• _Exercise prompt_: A bare count is the expected answer, namely the number of lines in the records that have the word "oguzhanygtr".

• _Recorded data_:
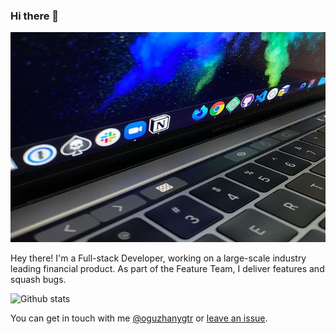 ### Hi there 👋

<!--
**oguzhanygtr/oguzhanygtr** is a ✨ _special_ ✨ repository because its `README.md` (this file) appears on your GitHub profile.

Here are some ideas to get you started:

- 🔭 I’m currently working on ...
- 🌱 I’m currently learning ...
- 👯 I’m looking to collaborate on ...
- 🤔 I’m looking for help with ...
- 💬 Ask me about ...
- 📫 How to reach me: ...
- 😄 Pronouns: ...
- ⚡ Fun fact: ...
-->
![My desk setup](https://github.com/oguzhanygtr/oguzhanygtr/blob/master/4cba7d7b-0a6b-4a93-b95f-caf8f8f5f7472.jpg)

Hey there! I'm a Full-stack Developer, working on a large-scale industry leading financial product. As part of the Feature Team, I deliver features and squash bugs.

![Github stats](https://github-readme-stats.vercel.app/api?username=oguzhanygtr&count_private=true&show_icons=true&theme=gotham)

You can get in touch with me [@oguzhanygtr](https://www.instagram.com/oguzhanygtr) or [leave an issue](https://github.com/oguzhanygtr/oguzhanygtr/issues).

• _Solution to the exercise_: 4